Fajne wydarzenie, kilkadziesiąt metrów obok mojego poprzedniego miejsca zamieszkania - szkoda, że nie mogę uczestniczyć... Czy będzie można później gdzieś zasięgnąć do informacji, które będą podczas tych dwóch godzin podane? Z racji zainteresowań i bliskości temat jest mi bardzo bliski.
Kiedyś sam próbowałem cokolwiek znaleźć i jedyne ślady pewne to oczywiście żółty budynek stacji PKP we Włochach (stoi pod skosem do obecnej linii PKP, a dawniej prostopadle do EKD w ciągu ul. Popularnej) oraz stare słupy trakcyjne przy ul.
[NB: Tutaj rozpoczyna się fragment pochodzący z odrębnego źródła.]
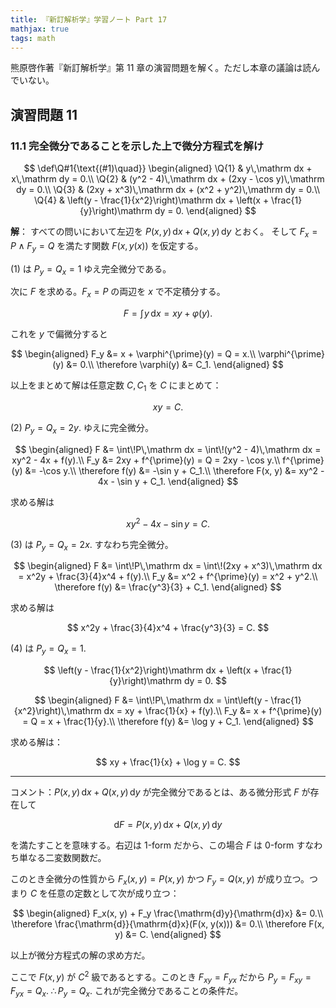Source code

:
 ```yaml
---
title: 『新訂解析学』学習ノート Part 17
mathjax: true
tags: math
---
```


熊原啓作著『新訂解析学』第 11 章の演習問題を解く。ただし本章の議論は読んでいない。

## 演習問題 11

### 11.1 完全微分であることを示した上で微分方程式を解け

$$
\def\Q#1{\text{(#1)\quad}}
\begin{aligned}
\Q{1} & y\,\mathrm dx + x\,\mathrm dy = 0.\\
\Q{2} & (y^2 - 4)\,\mathrm dx + (2xy - \cos y)\,\mathrm dy = 0.\\
\Q{3} & (2xy + x^3)\,\mathrm dx + (x^2 + y^2)\,\mathrm dy = 0.\\
\Q{4} & \left(y - \frac{1}{x^2}\right)\mathrm dx + \left(x + \frac{1}{y}\right)\mathrm dy = 0.
\end{aligned}
$$

**解**： すべての問いにおいて左辺を $P(x, y)\,\mathrm dx + Q(x, y)\,\mathrm dy$ とおく。
そして $F_x = P \land F_y = Q$ を満たす関数 $F(x, y(x))$ を仮定する。

$(1)$ は $P_y = Q_x = 1$ ゆえ完全微分である。

次に $F$ を求める。$F_x = P$ の両辺を $x$ で不定積分する。

$$
F = \int\!y\,\mathrm dx = xy + \varphi(y).
$$

これを $y$ で偏微分すると

$$
\begin{aligned}
F_y &= x + \varphi^{\prime}(y) = Q = x.\\
\varphi^{\prime}(y) &= 0.\\
\therefore \varphi(y) &= C_1.
\end{aligned}
$$

以上をまとめて解は任意定数 $C, C_1$ を $C$ にまとめて：

$$
xy = C.
$$

$(2)$ $P_y = Q_x = 2y.$ ゆえに完全微分。

$$
\begin{aligned}
F &= \int\!P\,\mathrm dx = \int\!(y^2 - 4)\,\mathrm dx = xy^2 - 4x + f(y).\\
F_y &= 2xy + f^{\prime}(y) = Q = 2xy - \cos y.\\
f^{\prime}(y) &= -\cos y.\\
\therefore f(y) &= -\sin y + C_1.\\
\therefore F(x, y) &= xy^2 - 4x - \sin y + C_1.
\end{aligned}
$$

求める解は

$$
xy^2 - 4x - \sin y = C.
$$

$(3)$ は $P_y = Q_x = 2x.$ すなわち完全微分。

$$
\begin{aligned}
F &= \int\!P\,\mathrm dx = \int\!(2xy + x^3)\,\mathrm dx = x^2y + \frac{3}{4}x^4 + f(y).\\
F_y &= x^2 + f^{\prime}(y) = x^2 + y^2.\\
\therefore f(y) &= \frac{y^3}{3} + C_1.
\end{aligned}
$$

求める解は

$$
x^2y + \frac{3}{4}x^4 + \frac{y^3}{3} = C.
$$

$(4)$ は $P_y = Q_x = 1.$

$$
\left(y - \frac{1}{x^2}\right)\mathrm dx + \left(x + \frac{1}{y}\right)\mathrm dy = 0.
$$

$$
\begin{aligned}
F &= \int\!P\,\mathrm dx
= \int\left(y - \frac{1}{x^2}\right)\,\mathrm dx
= xy + \frac{1}{x} + f(y).\\
F_y &= x + f^{\prime}(y) = Q = x + \frac{1}{y}.\\
\therefore f(y) &= \log y + C_1.
\end{aligned}
$$

求める解は：

$$
xy + \frac{1}{x} + \log y = C.
$$

----

コメント：$P(x, y)\,\mathrm dx + Q(x, y)\,\mathrm dy$ が完全微分であるとは、ある微分形式 $F$ が存在して

$$
\mathrm dF = P(x, y)\,\mathrm dx + Q(x, y)\,\mathrm dy
$$

を満たすことを意味する。右辺は 1-form だから、この場合 $F$ は 0-form すなわち単なる二変数関数だ。

このとき全微分の性質から $F_x(x, y) = P(x, y)$ かつ $F_y = Q(x, y)$ が成り立つ。つまり
$C$ を任意の定数として次が成り立つ：

$$
\begin{aligned}
F_x(x, y) + F_y \frac{\mathrm{d}y}{\mathrm{d}x} &= 0.\\
\therefore \frac{\mathrm{d}}{\mathrm{d}x}(F(x, y(x))) &= 0.\\
\therefore F(x, y) &= C.
\end{aligned}
$$

以上が微分方程式の解の求め方だ。

ここで $F(x, y)$ が $C^2$ 級であるとする。このとき $F_{xy} = F_{yx}$ だから
$P_y = F_{xy} = F_{yx} = Q_x.\;\therefore P_y = Q_x.$
これが完全微分であることの条件だ。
Równoległej (wzdłuż obecnych torów WKD) wskazujące na stary przebieg linii, choć być może nie mają one nic wspólnego z EKD do Włoch, lecz raczej dawnym przebiegiem linii w śladzie ulicy Drawskiej - ja jednak wierzę, że to pozostałość dawnego układu tej linii, która właśnie w tym mniej więcej miejscu powinna rozgałęziać się do Włoch.
Dalej na siłę można się dopatrywać pozostałości po linii w tym, że ul. Popularna ma dosyć szeroki korytarz, który obecna jezdnia i chodniki na dużym obszarze niewiele wykorzystują. Pytanie też, czy skądinąd dziwny i wystający w ten korytarz budynek apteki na rogu z ul. Krańcową ma coś wspólnego z dawnym przystankiem znajdującym się mniej więcej w tym miejscu?
Szukając też samemu śladów dopatrywałem się śladów toru w załamaniach asfaltu ul. Popularnej na starym odcinku w pobliżu obecnych torów PKP - tam jak już zaczynają się te ugory. Wydaje się, że tam raczej niewiele powinno się zmienić przez ostatnie bez mała półwiecze, więc może to to?
Smutne też w tym wszystkim jest to, że wśród lokalnej społeczności mało kto zdaje sobie sprawę, że kiedyś takie EKD Włochowianie mieli pod nosem. Opowiadając historię linii (w zasadzie jedynie strzępy informacji, bo za dużo nie wiem) spotykałem się z niedowierzaniem, a dopiero jak wyciągałem stary plan Warszawy kupiony onegdaj na allegro, to dopiero wątpliwości pryskały. Swoją drogą taki plan nie jest łatwo znaleźć, bo jak się kupowało ciut za stary, to Włochy były daleko poza granicami Warszawy i nie znajdowały się na planie ;-)) Na kilka zakupów w końcu jednak trafiłem w dziesiątkę.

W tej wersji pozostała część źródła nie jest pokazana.